WHAT IS REQUIRED » From the records below, transcribe only the lines running from the one with "P@10 (Precision @10)" through the one with "We evaluate each". Keep both of those end lines.

START MATERIALS PROVIDED

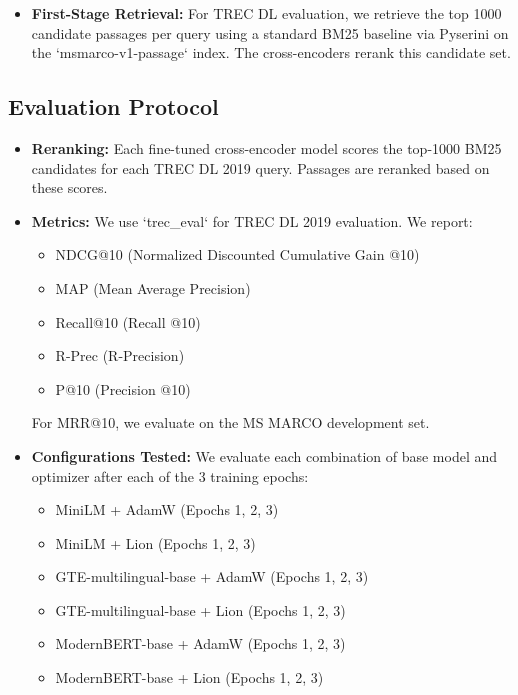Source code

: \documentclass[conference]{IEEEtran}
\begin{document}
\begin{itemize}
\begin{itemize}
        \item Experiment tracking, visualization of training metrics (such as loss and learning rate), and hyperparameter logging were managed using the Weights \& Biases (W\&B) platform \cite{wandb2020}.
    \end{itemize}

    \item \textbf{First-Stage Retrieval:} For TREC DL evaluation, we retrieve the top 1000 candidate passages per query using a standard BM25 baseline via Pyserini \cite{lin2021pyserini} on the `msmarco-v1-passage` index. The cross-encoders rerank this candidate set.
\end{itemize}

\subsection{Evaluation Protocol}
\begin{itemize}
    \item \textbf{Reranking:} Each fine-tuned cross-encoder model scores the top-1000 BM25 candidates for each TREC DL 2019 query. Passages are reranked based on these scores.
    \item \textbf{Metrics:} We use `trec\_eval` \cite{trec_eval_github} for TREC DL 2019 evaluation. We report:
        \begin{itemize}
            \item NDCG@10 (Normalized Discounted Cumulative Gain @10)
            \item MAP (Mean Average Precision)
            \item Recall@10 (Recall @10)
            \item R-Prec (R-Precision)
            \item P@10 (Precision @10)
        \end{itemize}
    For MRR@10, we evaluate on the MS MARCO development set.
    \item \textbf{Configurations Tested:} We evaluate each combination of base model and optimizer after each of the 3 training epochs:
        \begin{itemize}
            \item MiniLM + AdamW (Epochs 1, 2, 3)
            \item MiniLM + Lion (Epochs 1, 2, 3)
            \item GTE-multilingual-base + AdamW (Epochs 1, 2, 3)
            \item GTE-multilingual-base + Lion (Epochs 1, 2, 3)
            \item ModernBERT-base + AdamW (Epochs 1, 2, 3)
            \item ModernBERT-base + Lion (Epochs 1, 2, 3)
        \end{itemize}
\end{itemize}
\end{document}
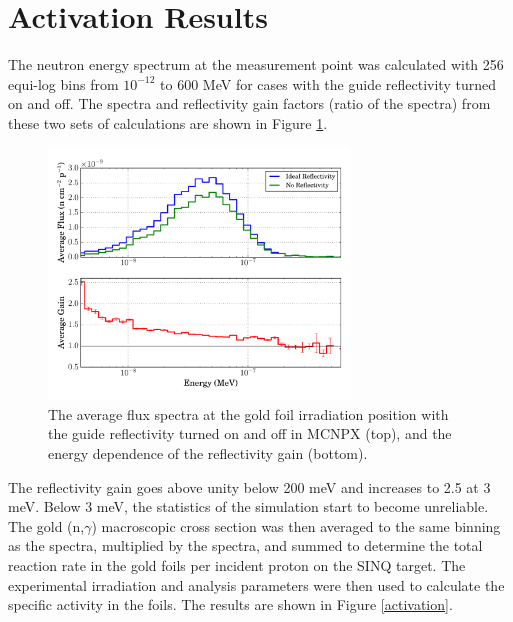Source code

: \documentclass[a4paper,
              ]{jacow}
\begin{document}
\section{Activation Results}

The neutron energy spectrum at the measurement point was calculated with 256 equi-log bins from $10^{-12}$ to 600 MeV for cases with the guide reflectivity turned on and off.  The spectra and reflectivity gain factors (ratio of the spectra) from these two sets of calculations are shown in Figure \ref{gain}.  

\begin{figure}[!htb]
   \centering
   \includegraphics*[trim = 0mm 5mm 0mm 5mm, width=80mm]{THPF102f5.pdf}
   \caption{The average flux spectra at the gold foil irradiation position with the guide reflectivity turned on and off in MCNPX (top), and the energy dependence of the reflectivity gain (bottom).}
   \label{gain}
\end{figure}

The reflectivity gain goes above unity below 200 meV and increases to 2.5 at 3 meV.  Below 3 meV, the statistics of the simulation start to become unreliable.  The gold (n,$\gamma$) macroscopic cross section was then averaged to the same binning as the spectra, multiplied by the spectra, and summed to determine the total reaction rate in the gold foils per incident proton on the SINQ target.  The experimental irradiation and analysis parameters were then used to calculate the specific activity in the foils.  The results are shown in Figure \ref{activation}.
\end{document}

END MATERIALS PROVIDED

YOUR RESPONSE »
            \item P@10 (Precision @10)
        \end{itemize}
    For MRR@10, we evaluate on the MS MARCO development set.
    \item \textbf{Configurations Tested:} We evaluate each combination of base model and optimizer after each of the 3 training epochs:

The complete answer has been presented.